Just last week, the good folks over at Barclays Bank chimed-in with this assessment of Benedict Bernake’s efforts to-date:

    “Barclays Capital said in its closely-watched Global Outlook that US headline inflation would hit 5.5pc by August and the Fed will have to raise interest rates six times by the end of next year to prevent a wage-spiral. If it hesitates, the bond markets will take matters into their own hands. "This is the first test for central banks in 30 years and they have fluffed it. They have zero credibility, and the Fed is negative if that's possible. It has lost all credibility," said Mr Bond.”

Perhaps Mr. Bond [James, perhaps?] should have mentioned that the Fed and the old lady of Threadneedle St. [The Bank of England] have the same ownership. Not to worry. Surely there’s room for both of them “under the bus.”

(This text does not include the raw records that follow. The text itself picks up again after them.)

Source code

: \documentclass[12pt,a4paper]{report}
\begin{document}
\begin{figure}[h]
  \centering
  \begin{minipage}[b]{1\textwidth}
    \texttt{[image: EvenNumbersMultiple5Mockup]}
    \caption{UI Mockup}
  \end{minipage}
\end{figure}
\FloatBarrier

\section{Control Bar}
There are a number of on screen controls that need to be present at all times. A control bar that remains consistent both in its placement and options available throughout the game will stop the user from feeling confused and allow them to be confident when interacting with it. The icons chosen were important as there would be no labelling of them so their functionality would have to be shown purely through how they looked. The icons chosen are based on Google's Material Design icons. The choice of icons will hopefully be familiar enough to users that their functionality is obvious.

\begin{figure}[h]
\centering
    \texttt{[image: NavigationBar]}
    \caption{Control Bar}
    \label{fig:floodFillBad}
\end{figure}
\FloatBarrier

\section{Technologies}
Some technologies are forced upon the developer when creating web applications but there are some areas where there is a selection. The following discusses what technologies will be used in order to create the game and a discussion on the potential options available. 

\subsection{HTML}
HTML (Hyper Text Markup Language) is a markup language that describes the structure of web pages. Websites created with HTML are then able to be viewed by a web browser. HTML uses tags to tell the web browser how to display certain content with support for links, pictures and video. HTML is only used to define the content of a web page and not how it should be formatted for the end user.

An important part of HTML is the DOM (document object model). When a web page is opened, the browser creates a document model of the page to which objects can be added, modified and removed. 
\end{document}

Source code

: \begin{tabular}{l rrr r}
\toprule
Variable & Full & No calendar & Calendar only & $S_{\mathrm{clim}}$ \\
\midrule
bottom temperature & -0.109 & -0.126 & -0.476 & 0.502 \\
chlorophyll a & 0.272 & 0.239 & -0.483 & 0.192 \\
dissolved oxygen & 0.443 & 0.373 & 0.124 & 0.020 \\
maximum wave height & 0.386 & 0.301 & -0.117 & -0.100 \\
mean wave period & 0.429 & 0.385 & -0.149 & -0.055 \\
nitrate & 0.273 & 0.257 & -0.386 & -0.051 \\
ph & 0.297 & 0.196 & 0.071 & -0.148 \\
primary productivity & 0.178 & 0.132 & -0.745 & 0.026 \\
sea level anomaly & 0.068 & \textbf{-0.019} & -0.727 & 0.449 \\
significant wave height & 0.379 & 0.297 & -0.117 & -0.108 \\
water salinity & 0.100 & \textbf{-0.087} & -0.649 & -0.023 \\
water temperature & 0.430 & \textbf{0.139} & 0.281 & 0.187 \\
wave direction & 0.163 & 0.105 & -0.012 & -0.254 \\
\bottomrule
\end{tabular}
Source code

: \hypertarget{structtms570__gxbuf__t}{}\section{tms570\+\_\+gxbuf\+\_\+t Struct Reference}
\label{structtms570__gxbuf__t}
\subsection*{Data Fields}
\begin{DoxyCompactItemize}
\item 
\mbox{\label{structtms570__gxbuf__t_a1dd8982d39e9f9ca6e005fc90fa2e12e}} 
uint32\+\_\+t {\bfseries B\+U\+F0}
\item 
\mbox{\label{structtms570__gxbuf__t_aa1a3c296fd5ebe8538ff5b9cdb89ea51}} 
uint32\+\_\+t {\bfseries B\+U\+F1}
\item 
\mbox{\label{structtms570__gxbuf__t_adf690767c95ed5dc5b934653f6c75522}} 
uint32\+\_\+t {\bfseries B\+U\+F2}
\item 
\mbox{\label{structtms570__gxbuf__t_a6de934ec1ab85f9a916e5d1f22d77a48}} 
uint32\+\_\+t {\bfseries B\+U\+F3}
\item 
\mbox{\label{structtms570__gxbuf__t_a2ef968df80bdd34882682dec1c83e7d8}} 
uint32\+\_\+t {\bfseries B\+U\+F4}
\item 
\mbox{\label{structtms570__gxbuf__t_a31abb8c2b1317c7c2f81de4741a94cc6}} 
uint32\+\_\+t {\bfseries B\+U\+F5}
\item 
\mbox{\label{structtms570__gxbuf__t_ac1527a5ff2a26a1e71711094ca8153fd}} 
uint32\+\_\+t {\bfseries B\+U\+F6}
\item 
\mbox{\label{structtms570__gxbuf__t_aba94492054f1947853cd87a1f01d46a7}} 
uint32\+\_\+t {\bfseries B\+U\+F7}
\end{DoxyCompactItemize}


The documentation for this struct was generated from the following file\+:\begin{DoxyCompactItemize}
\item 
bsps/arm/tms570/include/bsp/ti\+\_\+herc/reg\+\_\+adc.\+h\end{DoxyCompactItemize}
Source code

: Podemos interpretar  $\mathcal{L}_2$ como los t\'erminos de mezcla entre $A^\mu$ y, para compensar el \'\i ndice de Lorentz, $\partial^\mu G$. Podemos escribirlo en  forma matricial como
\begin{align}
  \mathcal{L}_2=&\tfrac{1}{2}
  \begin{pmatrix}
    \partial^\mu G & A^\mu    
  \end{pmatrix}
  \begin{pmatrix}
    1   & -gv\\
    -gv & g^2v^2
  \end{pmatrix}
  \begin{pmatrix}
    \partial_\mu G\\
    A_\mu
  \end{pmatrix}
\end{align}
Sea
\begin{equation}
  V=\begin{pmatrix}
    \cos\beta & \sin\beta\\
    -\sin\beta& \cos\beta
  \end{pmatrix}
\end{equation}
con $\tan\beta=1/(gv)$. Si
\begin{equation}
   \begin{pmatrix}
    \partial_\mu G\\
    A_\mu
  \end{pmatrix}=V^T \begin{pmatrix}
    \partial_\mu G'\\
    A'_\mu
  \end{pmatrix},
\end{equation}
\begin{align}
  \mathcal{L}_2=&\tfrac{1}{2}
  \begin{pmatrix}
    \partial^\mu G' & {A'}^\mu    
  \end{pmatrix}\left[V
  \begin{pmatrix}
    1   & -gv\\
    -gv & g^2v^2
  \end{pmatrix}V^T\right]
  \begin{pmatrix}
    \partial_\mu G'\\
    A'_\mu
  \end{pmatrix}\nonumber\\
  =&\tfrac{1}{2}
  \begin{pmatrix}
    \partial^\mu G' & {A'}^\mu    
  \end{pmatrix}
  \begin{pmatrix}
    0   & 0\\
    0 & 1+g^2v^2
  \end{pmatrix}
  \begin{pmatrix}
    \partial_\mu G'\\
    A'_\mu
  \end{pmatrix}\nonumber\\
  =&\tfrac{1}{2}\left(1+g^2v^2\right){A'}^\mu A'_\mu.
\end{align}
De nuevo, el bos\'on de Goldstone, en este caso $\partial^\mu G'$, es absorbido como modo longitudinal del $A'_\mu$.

Who Owns the Federal Reserve?
         
The private ownership of the Fed is a closely guarded secret. However, it is generally believed that the following banks/families have at least some stake:

1. Rothschild Bank of London
2. Warburg Bank of Hamburg
3. Rothschild Bank of Berlin
4. Lehman Brothers of New York
5. Lazard Brothers of Paris
6. Kuhn Loeb Bank of New York
7. Israel Moses Seif Banks of Italy
8. Goldman, Sachs of New York
9. Warburg Bank of Amsterdam
10. Chase Manhattan Bank of New York.

Now, the long answer is more complex.

According to the information presented there (assuming not much has changed since 1976) it would appear that the Bank of England actually owns the Federal Reserve and the IRS.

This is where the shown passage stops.